In the space of eight days, I made an expedition to a World Championship three day event, survived a major hurricane, worked long days driving 12 to 14 hours in the bowels of a major east coast city, prepared my own horse for a horse trial, decorated four courses at a local recognized horse trial, and oh, yes, competed at Training level; and today, after a needed 10-hour sleep, I am watching Plantation Field International 3* cross-country live on USEF Network. All eventing, all the time!
Hint: I didn’t do all of those things perfectly. In fact, And my horse trial was a bit spotty — my horse is a unicorn — and I forgot to do something to one fence on the courses at Marlborough, which ended up jumping OK — and even the Plantation Field feed is a bit spotty this morning, but we all survived and it’s all good.
I think we get too far along in the perfection department to want to accept “just O.K.” If you read me regularly, you know I am always reminding myself, “This sport is HARD.” And it is. And we don’t appreciate how very difficult it can be when we watch the ease and splendor of our top level eventing athletes at the upper level events.
They make it look easy. I’m still remembering the absolute silken ride of Nicholas Astier, the focus of Ingrid Klimke, the quality of the Japanese riders and the grace of the horses over the cross-country course at Tryon. As a spectator, and big fan, these memories serve you for a few years.
When I am riding at home I think about those riders and try to channel their riding, and I hope others are too, because they were fantastic to watch. Even if all you experienced was TV, please emulate the riding and think about how they approached and prepared horses for the questions, and how their horses responded.
Coming home, driving through a serious rain deluge, I practiced my determination, focus, and patience. Yes, those things in everyday life we need also apply to our sport!
And then I want to talk about sharing the experience, and being a part of a hard working set of folks who care first about the sport, then their event, then how well they can cover every detail. I worked this weekend with a first-time organizer who did a fantastic job with nearly every aspect of a beloved local event. Helping her were caring, above-self folks who are dedicated to the sport, and working with people who are approaching an event with an attitude like this makes it easy to work hard.
If you have a local event who makes a plea for volunteers, it’s your duty to go and help. Even a little bit, and even for just a few hours, and before or after the event if you plan to compete. Every person’s hands are precious, every little act – even bending over to pick up a discarded water bottle and toss in bin — makes a difference. But do a little more if you can!

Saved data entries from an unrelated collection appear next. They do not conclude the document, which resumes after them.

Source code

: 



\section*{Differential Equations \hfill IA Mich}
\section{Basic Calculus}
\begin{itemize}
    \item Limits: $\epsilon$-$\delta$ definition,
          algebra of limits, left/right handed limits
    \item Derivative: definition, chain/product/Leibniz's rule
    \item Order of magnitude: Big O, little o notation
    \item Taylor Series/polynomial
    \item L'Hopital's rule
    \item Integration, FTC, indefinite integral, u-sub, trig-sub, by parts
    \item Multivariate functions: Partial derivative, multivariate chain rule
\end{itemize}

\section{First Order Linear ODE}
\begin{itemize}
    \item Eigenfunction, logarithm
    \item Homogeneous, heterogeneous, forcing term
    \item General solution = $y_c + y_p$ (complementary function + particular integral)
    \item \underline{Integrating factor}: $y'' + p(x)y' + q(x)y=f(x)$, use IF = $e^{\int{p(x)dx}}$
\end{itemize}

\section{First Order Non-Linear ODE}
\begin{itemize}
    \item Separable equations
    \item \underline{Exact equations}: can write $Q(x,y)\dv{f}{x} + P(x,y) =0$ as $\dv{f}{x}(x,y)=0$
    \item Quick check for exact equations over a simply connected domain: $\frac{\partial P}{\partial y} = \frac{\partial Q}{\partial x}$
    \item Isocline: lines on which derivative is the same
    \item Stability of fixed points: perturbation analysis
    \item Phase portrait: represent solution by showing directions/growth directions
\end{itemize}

If you cheerfully approach a task or competition, give yourself positive feedback about your endeavor, surround yourself with people who give you help and support, and show up. Be present. Come to play and smile even if you don’t want to. This makes a difference not only to you but to others, and keeps everything at an even keel.
I am convinced that the smiles of the volunteers at Marlborough Horse Trials kept the rain mostly away and allowed the sun to come out Saturday, and that should mean something.
This sounds cheery and positive, and that’s not to mean all is rosy. Mistakes and poor experiences do happen, and were a part of both of my weekend events, but I’m going to choose to see the big picture here and go away with educational experiences from those not-so-hot moments. “You’re either winning or learning.”
The experience at WEG and at a small local horse trials a week later wasn’t really a huge contrast — it was actually a fun comparison of how shared experiences make memories and fun in a sport that ranges from Elementary to the ultimate, a World Championships. Go eventing!